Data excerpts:
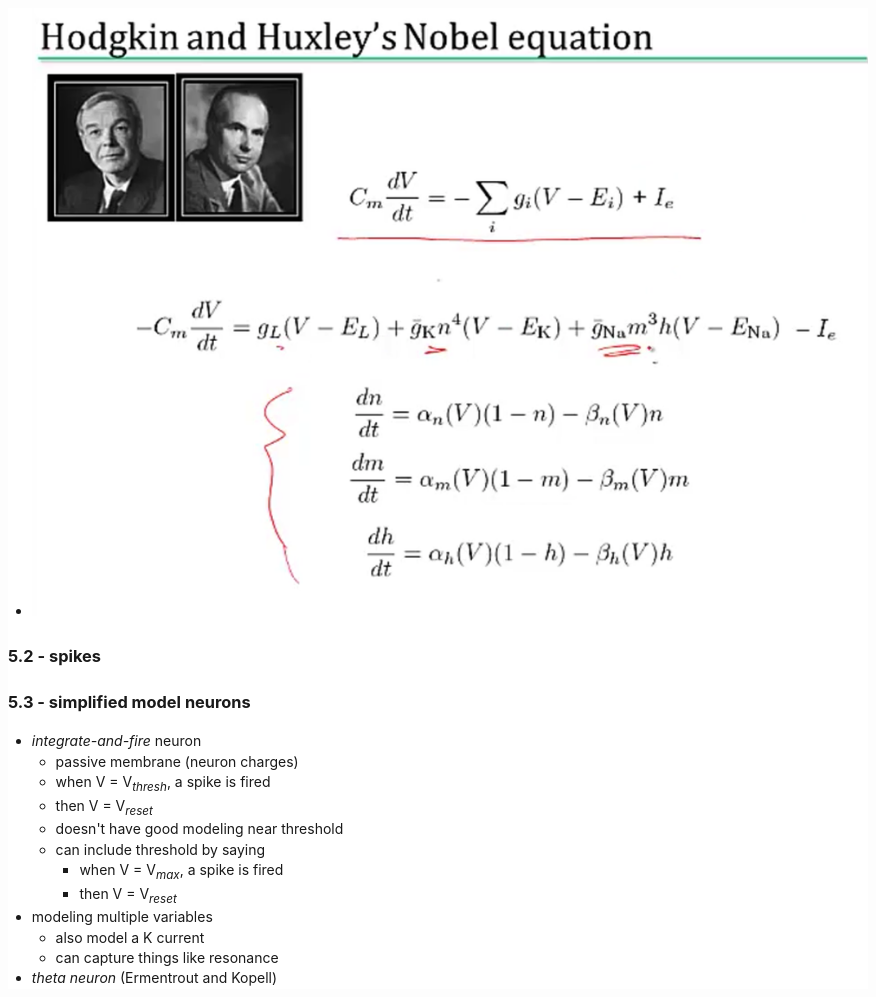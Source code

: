- ![](assets/comp_neuro/5_1_2.png)

### 5.2 - spikes

### 5.3 - simplified model neurons
- *integrate-and-fire* neuron
	- passive membrane (neuron charges)
	- when V = V$_{thresh}$, a spike is fired
	- then V = V$_{reset}$
	- doesn't have good modeling near threshold
	- can include threshold by saying
		- when V = V$_{max}$, a spike is fired
		- then V = V$_{reset}$
- modeling multiple variables
	- also model a K current
	- can capture things like resonance
- *theta neuron* (Ermentrout and Kopell)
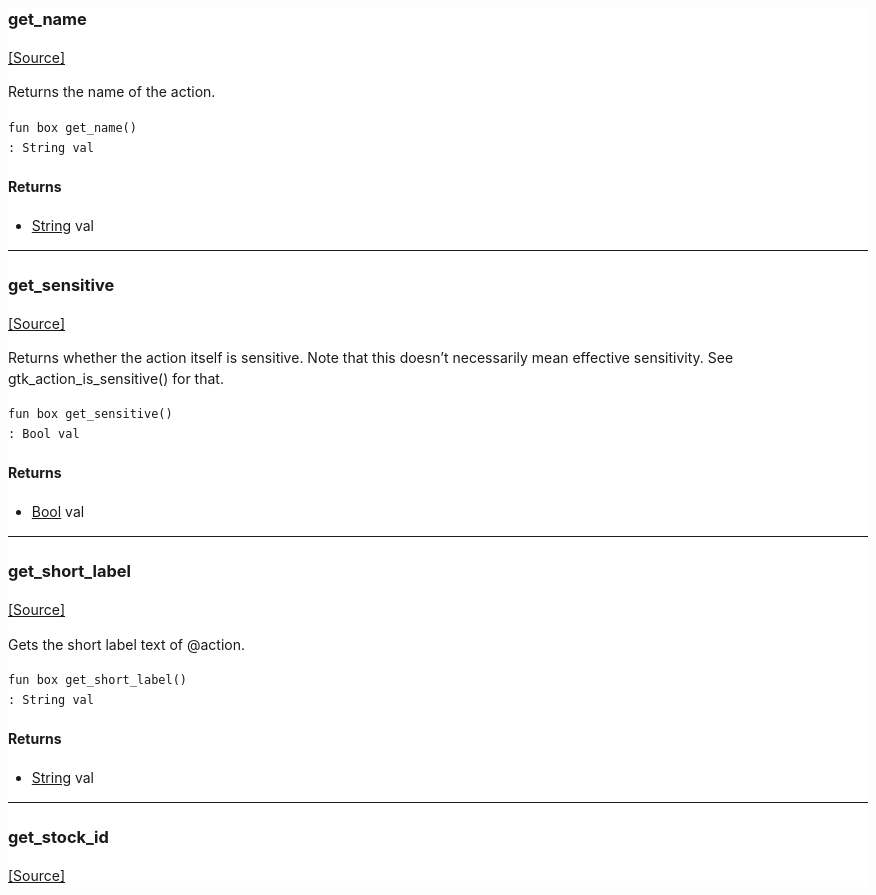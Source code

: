### get_name
<span class="source-link">[[Source]](src/gtk3/GtkAction.md#L184)</span>


Returns the name of the action.


```pony
fun box get_name()
: String val
```

#### Returns

* [String](builtin-String.md) val

---

### get_sensitive
<span class="source-link">[[Source]](src/gtk3/GtkAction.md#L199)</span>


Returns whether the action itself is sensitive. Note that this doesn’t
necessarily mean effective sensitivity. See gtk_action_is_sensitive()
for that.


```pony
fun box get_sensitive()
: Bool val
```

#### Returns

* [Bool](builtin-Bool.md) val

---

### get_short_label
<span class="source-link">[[Source]](src/gtk3/GtkAction.md#L207)</span>


Gets the short label text of @action.


```pony
fun box get_short_label()
: String val
```

#### Returns

* [String](builtin-String.md) val

---

### get_stock_id
<span class="source-link">[[Source]](src/gtk3/GtkAction.md#L215)</span>
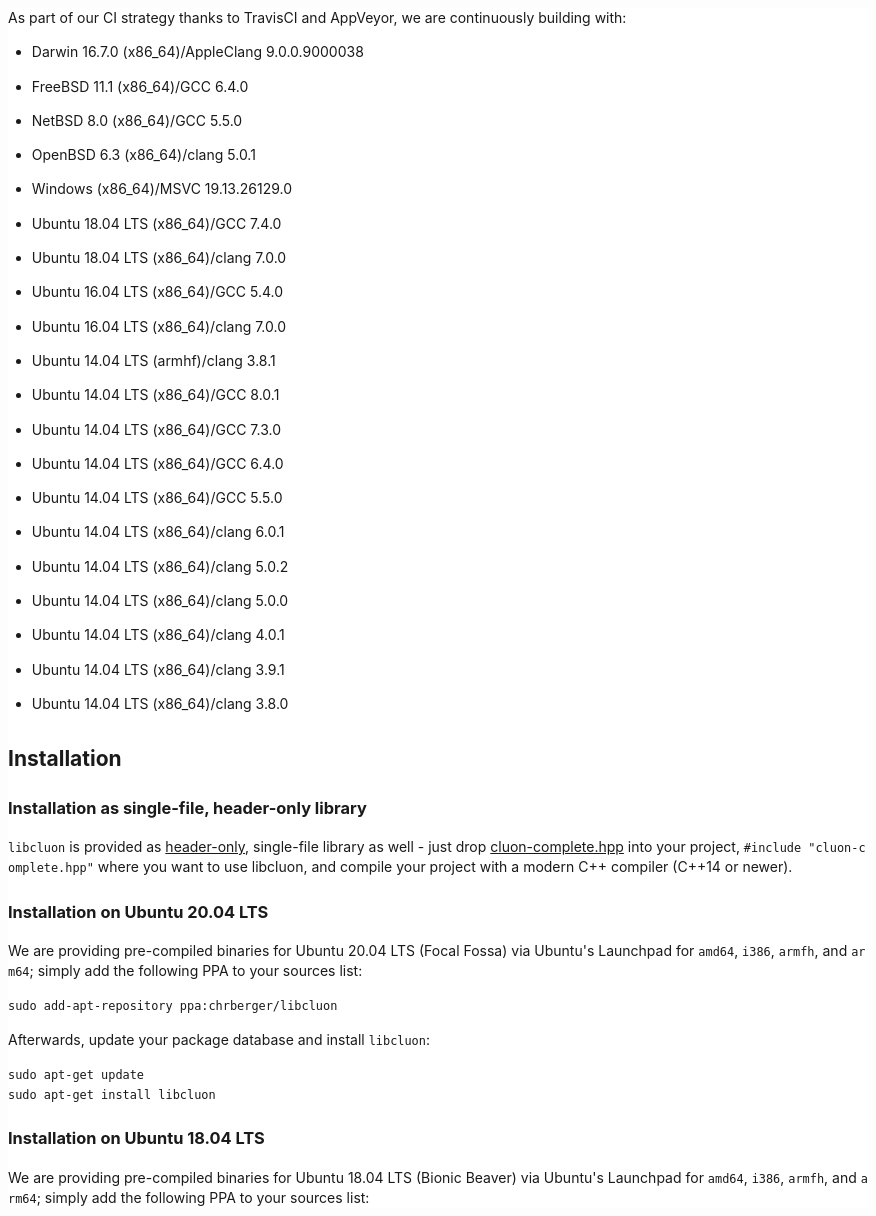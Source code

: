 As part of our CI strategy thanks to TravisCI and AppVeyor, we are continuously building with:

* Darwin 16.7.0 (x86_64)/AppleClang 9.0.0.9000038

* FreeBSD 11.1 (x86_64)/GCC 6.4.0
* NetBSD 8.0 (x86_64)/GCC 5.5.0
* OpenBSD 6.3 (x86_64)/clang 5.0.1

* Windows (x86_64)/MSVC 19.13.26129.0

* Ubuntu 18.04 LTS (x86_64)/GCC 7.4.0
* Ubuntu 18.04 LTS (x86_64)/clang 7.0.0

* Ubuntu 16.04 LTS (x86_64)/GCC 5.4.0
* Ubuntu 16.04 LTS (x86_64)/clang 7.0.0

* Ubuntu 14.04 LTS (armhf)/clang 3.8.1

* Ubuntu 14.04 LTS (x86_64)/GCC 8.0.1
* Ubuntu 14.04 LTS (x86_64)/GCC 7.3.0
* Ubuntu 14.04 LTS (x86_64)/GCC 6.4.0
* Ubuntu 14.04 LTS (x86_64)/GCC 5.5.0

* Ubuntu 14.04 LTS (x86_64)/clang 6.0.1
* Ubuntu 14.04 LTS (x86_64)/clang 5.0.2
* Ubuntu 14.04 LTS (x86_64)/clang 5.0.0
* Ubuntu 14.04 LTS (x86_64)/clang 4.0.1
* Ubuntu 14.04 LTS (x86_64)/clang 3.9.1
* Ubuntu 14.04 LTS (x86_64)/clang 3.8.0


## Installation
### Installation as single-file, header-only library
`libcluon` is provided as [header-only](https://github.com/chrberger/libcluon/tree/gh-pages/headeronly), single-file library as well - just drop [cluon-complete.hpp](https://chrberger.github.io/libcluon/headeronly/cluon-complete.hpp) into your project, `#include "cluon-complete.hpp"` where you want to use libcluon, and compile your project with a modern C++ compiler (C++14 or newer).

### Installation on Ubuntu 20.04 LTS
We are providing pre-compiled binaries for Ubuntu 20.04 LTS (Focal Fossa) via Ubuntu's Launchpad for `amd64`, `i386`, `armfh`, and `arm64`; simply add the following PPA to your sources list:

```
sudo add-apt-repository ppa:chrberger/libcluon
```

Afterwards, update your package database and install `libcluon`:

```
sudo apt-get update
sudo apt-get install libcluon
```

### Installation on Ubuntu 18.04 LTS
We are providing pre-compiled binaries for Ubuntu 18.04 LTS (Bionic Beaver) via Ubuntu's Launchpad for `amd64`, `i386`, `armfh`, and `arm64`; simply add the following PPA to your sources list:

PROBLEM TO WORK ON: Copy word for word the lines of the records above from the one with "- doesn't have good modeling near threshold" up to and including the one with "### get_sensitive". Skip the pictures.

TASK ANSWER:
	- doesn't have good modeling near threshold
	- can include threshold by saying
		- when V = V$_{max}$, a spike is fired
		- then V = V$_{reset}$
- modeling multiple variables
	- also model a K current
	- can capture things like resonance
- *theta neuron* (Ermentrout and Kopell)
Source code

:### get_name
<span class="source-link">[[Source]](src/gtk3/GtkAction.md#L184)</span>


Returns the name of the action.


```pony
fun box get_name()
: String val
```

#### Returns

* [String](builtin-String.md) val

---

### get_sensitive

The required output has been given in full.